An initial coffee meeting with Jenkins at the ACE Hotel in DTLA ended up being a multi-hour conversation over wine about music, life, and movies. Fast forward a few years, and moviegoers and music lovers have been graced with Best Picture winner Moonlight and If Beale Street Could Talk, nominated for multiple Golden Globes and Academy Awards, including Best Original Score.
“Music and film are both communal art forms where you get to work and play together,” Britell says.
In the last three years, Britell has received nominations for Best Film Music / Best Original Score by the Academy, the Golden Globes, BAFTA, Critics’ Choice, and more. This year, he had the rare distinction of being shortlisted twice in the same category for Best Original Score, with Vice and If Beale Street Could Talk. At the 91st Academy Awards, he will be up for Beale Street.
But Britell realizes that success and recognition are never guaranteed.
“It’s been really exciting because on these projects; you never know what’s going to happen,” Britell says. “The joy of working on these projects isn’t necessarily the destination. It’s a cliche, but it is the journey. On something like Moonlight, for example, we had no idea what was going to happen with the movie. We just had such a profound experience working on it and wanted to share that. So it’s incredible when these projects are able to take on a life of their own and when people respond to them.”
Britell has said that he will never bring a piece of music to a director unless he himself truly loves it.
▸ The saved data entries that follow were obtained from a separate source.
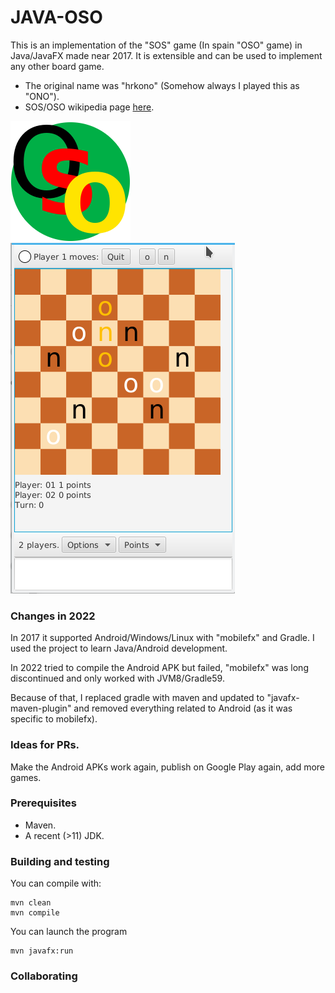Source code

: # JAVA-OSO

This is an implementation of the "SOS" game (In spain "OSO" game) in
Java/JavaFX made near 2017. It is extensible and can be used to implement
any other board game.

- The original name was "hrkono" (Somehow always I played this as "ONO").
- SOS/OSO wikipedia page [here](https://en.wikipedia.org/wiki/SOS_(game)).

![logo](./logo.png)
![screenshot](./demo.png)

### Changes in 2022

In 2017 it supported Android/Windows/Linux with "mobilefx" and Gradle. I used the
project to learn Java/Android development.

In 2022 tried to compile the Android APK but failed, "mobilefx" was long discontinued
and only worked with JVM8/Gradle59.

Because of that, I replaced gradle with maven and updated to "javafx-maven-plugin"
and removed everything related to Android (as it was specific to mobilefx).

### Ideas for PRs.

Make the Android APKs work again, publish on Google Play again, add more games.

### Prerequisites

- Maven.
- A recent (>11) JDK.

### Building and testing

You can compile with:

    mvn clean
    mvn compile

You can launch the program

    mvn javafx:run

### Collaborating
But a challenge for artists of all types—whether writers, painters, or musicians—can be identifying when their own work has reached that level. When asked about this, Britell (unsurprisingly) offers another thoughtful and nuanced response.
“When something really connects with you, it’s like a physical sensation,” he says. “You get a shiver down your spine. You really feel things. So a lot of [the process] is being open to your own feelings and being honest with yourself about what you like. I like writing music that I want to listen to. I’m making things that I love, in that sense, because I want to experience them over and over again.”
Marrying music to film, an art form in its own right, demands even more of the creators. Britell credits his experience through the ASCAP Columbia University Film Scoring Workshop, under music editor and supervisor Alex Steyermark, as being an influence. In one workshop, Steyermark posed the question: “[The music] is good, but is it really the best music for this sequence?”
The seemingly simple question had a huge impact on Britell.
“I’m not just trying to write a piece of music that works,” Britell declares. “I’m trying to bring something to the director that I feel is truly the best idea I have for whatever the particular moment is. The best idea is one that connects with the film, but also one that I feel intellectually and emotionally invested in.”
Everyone who has worked with Britell, including Adam McKay and Barry Jenkins in their own interviews, speak highly of him as a person, a composer, a collaborator. He no doubt has a strong community of supporters who will be rooting for him at the Oscars on February 24th.
Meanwhile Britell is already thinking about his next project: scoring a film adaptation of the original story of Carmen, to be directed by Benjamin Millepied (Portman’s husband) and produced by Estabrook.
Whatever Britell has on tap to release next, we are all ears. Everything is working. It feels good. Keep going.